Chapitre : l’exécution du qawad (la rétribution légale) 1160 – Le qawad incombe exclusivement aux ʿaṣaba – Ibn Mufliḥ a dit : « Chaque héritier a droit au qawad à proportion de la part qui lui revient dans la succession de la victime ; selon une autre version rapportée de l’imâm, ce droit est réservé aux ʿaṣaba (agnats mâles). C’est ce qu’a rapporté Ibn al-Bannâ ; notre shaykh l’a déduit et l’a retenu. » [Al-Furūʿ 5/660 (9/400)] (1) 1161 – Exécution du qawad en présence de l’autorité souveraine – Ibn Mufliḥ a dit : « Il est interdit de procéder à l’exécution du qawad sans la présence du sultan ; pour l’homicide, une autre opinion est néanmoins envisageable (2).

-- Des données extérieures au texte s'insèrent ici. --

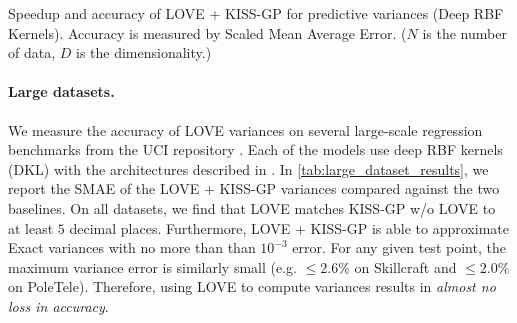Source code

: \begin{table}[t!]
  \caption[Speedup and accuracy of LOVE + KISS-GP{} for predictive variances.]{
    Speedup and accuracy of LOVE + KISS-GP{} for predictive variances (Deep RBF Kernels).
    Accuracy is measured by Scaled Mean Average Error.
    ($N$ is the number of data, $D$ is the dimensionality.)
    \label{tab:large_dataset_results}
  }
  \vspace{0.5ex}
  \centering
  \resizebox{\textwidth}{!}{%
    
  }
  \vspace{1em}

  \resizebox{\textwidth}{!}{%
    
  }
\end{table}

\paragraph{Large datasets.}
We measure the accuracy of LOVE{} variances on several large-scale regression benchmarks from the UCI repository \cite{asuncion2007uci}.
Each of the models use deep RBF kernels (DKL) with the architectures described in \cite{wilson2016deep}.
In \cref{tab:large_dataset_results}, we report the SMAE of the LOVE + KISS-GP{} variances compared against the two baselines.
On all datasets, we find that LOVE{} matches KISS-GP w/o LOVE{} to at least $5$ decimal places.
Furthermore, LOVE + KISS-GP{} is able to approximate Exact variances with no more than than $10^{-3}$ error.
For any given test point, the maximum variance error is similarly small (e.g. $\leq \! 2.6\%$ on Skillcraft and $\leq \! 2.0\%$ on PoleTele).
Therefore, using LOVE{} to compute variances results in \emph{almost no loss in accuracy}.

C’est l’avis choisi par notre shaykh et cela est valable. » [Al-Furūʿ 5/662 (9/402-403)] (3) 1162 – Dans le cas d’homicide, le qawad s’applique soit en reproduisant l’acte, soit par l’épée – Ibn Mufliḥ a dit : « La mise à mort par qawad ne peut être exécutée que par l’épée ; c’est l’affirmation explicite de l’imâm et l’avis adopté par les condisciples, même si le meurtre a été commis par un acte illicite en soi, tel que la sodomie ou le fait de faire boire du vin. Il a déclaré dans Al-Intiṣār et ailleurs, au sujet du qawad : un droit relevant d’Allah n’est appliqué, pour l’âme, que par l’épée, car elle est la plus expéditive (4) ; on n’y a pas recours au couteau, ni, pour un membre, à un autre instrument, afin d’éviter toute injustice ; la lapidation à la pierre n’est pas permise. »
(1) «Al-Ikhtiyārāt» d’al-Burhān (Ibn al-Qayyim), p. 72 ; «Al-Ikhtiyārāt» d’al-Ba‘lī, p. 423. (2) Ibn Qundus écrit dans sa Hachiya sur al-Furū‘ : «C’est-à-dire : si al-qud (la subsistance) incombe à la personne elle-même, il y a présomption, qui est satisfaite sans la présence du sultan.» (3) Voir : «Al-Ikhtiyārāt» d’al-Ba‘lī, p. 422. (4) C’est-à-dire «rapide». Dans al-Miṣbāḥ al-Munīr, on lit : «al-waha (la rapidité) — on peut prononcer la voyelle longue ou courte — et wahiyy est un dérivé analogue à sari (rapide), tant sur le plan métrique que sémantique. La forme fa’il (actif) exprime l’agentif, et les wahiyyat désignent également ce qui est rapide.»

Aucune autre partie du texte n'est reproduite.